▶ Rendered images with source text
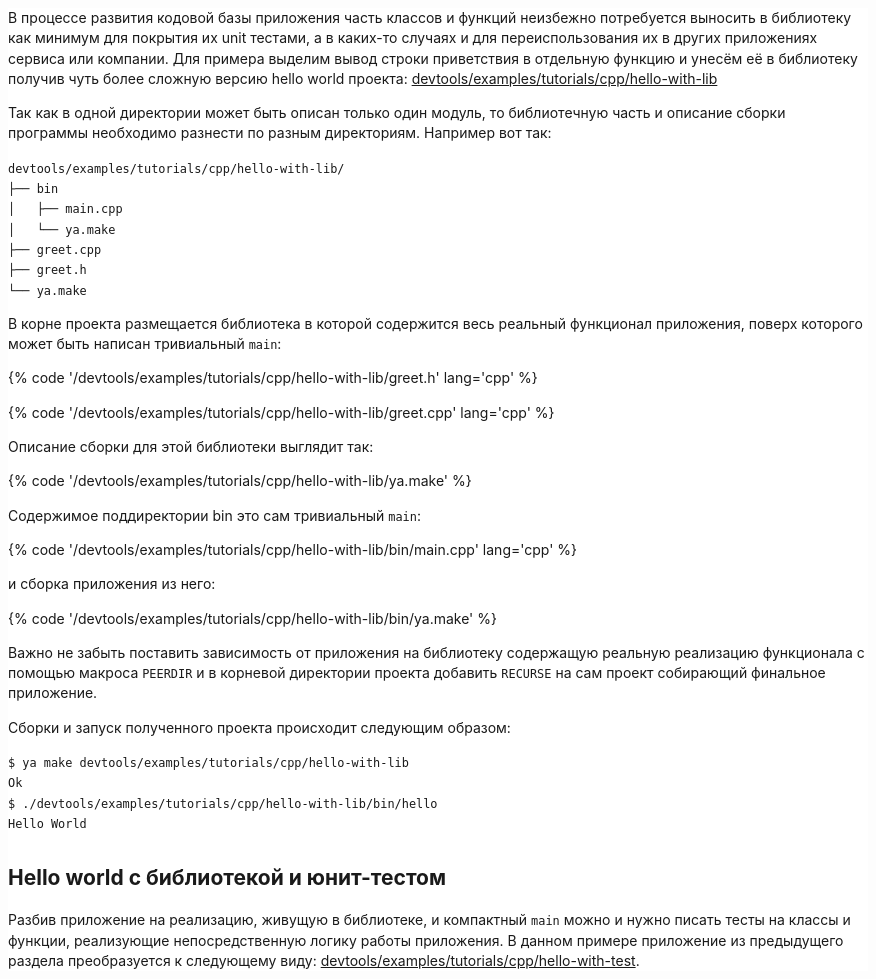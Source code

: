 В процессе развития кодовой базы приложения часть классов и функций неизбежно потребуется выносить в библиотеку как минимум для покрытия их unit тестами, а в каких-то случаях и для переиспользования их в других приложениях сервиса или компании. Для примера выделим вывод строки приветствия в отдельную функцию и унесём её в библиотеку получив чуть более сложную версию hello world проекта: [devtools/examples/tutorials/cpp/hello-with-lib](https://a.yandex-team.ru/arc_vcs/devtools/examples/tutorials/cpp/hello-with-lib)

Так как в одной директории может быть описан только один модуль, то библиотечную часть и описание сборки программы необходимо разнести по разным директориям. Например вот так:
```
devtools/examples/tutorials/cpp/hello-with-lib/
├── bin
│   ├── main.cpp
│   └── ya.make
├── greet.cpp
├── greet.h
└── ya.make
```

В корне проекта размещается библиотека в которой содержится весь реальный функционал приложения, поверх которого может быть написан тривиальный `main`:

{% code '/devtools/examples/tutorials/cpp/hello-with-lib/greet.h' lang='cpp' %}

{% code '/devtools/examples/tutorials/cpp/hello-with-lib/greet.cpp' lang='cpp' %}

Описание сборки для этой библиотеки выглядит так:

{% code '/devtools/examples/tutorials/cpp/hello-with-lib/ya.make' %}

Содержимое поддиректории bin это сам тривиальный `main`:

{% code '/devtools/examples/tutorials/cpp/hello-with-lib/bin/main.cpp' lang='cpp' %}

и сборка приложения из него:

{% code '/devtools/examples/tutorials/cpp/hello-with-lib/bin/ya.make' %}

Важно не забыть поставить зависимость от приложения на библиотеку содержащую реальную реализацию функционала с помощью макроса `PEERDIR` и в корневой директории проекта добавить `RECURSE` на сам проект собирающий финальное приложение.

Сборки и запуск полученного проекта происходит следующим образом:
```
$ ya make devtools/examples/tutorials/cpp/hello-with-lib
Ok
$ ./devtools/examples/tutorials/cpp/hello-with-lib/bin/hello 
Hello World
```

## Hello world c библиотекой и юнит-тестом

Разбив приложение на реализацию, живущую в библиотеке, и компактный `main` можно и нужно писать тесты на классы и функции, реализующие непосредственную логику работы приложения.
В данном примере приложение из предыдущего раздела преобразуется к следующему виду: [devtools/examples/tutorials/cpp/hello-with-test](https://a.yandex-team.ru/arc_vcs/devtools/examples/tutorials/cpp/hello-with-test).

▶ PROBLEM
Write out again, exactly as they appear above, the lines from the one containing "Сборки и запуск" to the final line, and only those.

▶ TASK OUTPUT
Сборки и запуск полученного проекта происходит следующим образом:
```
$ ya make devtools/examples/tutorials/cpp/hello-with-lib
Ok
$ ./devtools/examples/tutorials/cpp/hello-with-lib/bin/hello 
Hello World
```

## Hello world c библиотекой и юнит-тестом

Разбив приложение на реализацию, живущую в библиотеке, и компактный `main` можно и нужно писать тесты на классы и функции, реализующие непосредственную логику работы приложения.
В данном примере приложение из предыдущего раздела преобразуется к следующему виду: [devtools/examples/tutorials/cpp/hello-with-test](https://a.yandex-team.ru/arc_vcs/devtools/examples/tutorials/cpp/hello-with-test).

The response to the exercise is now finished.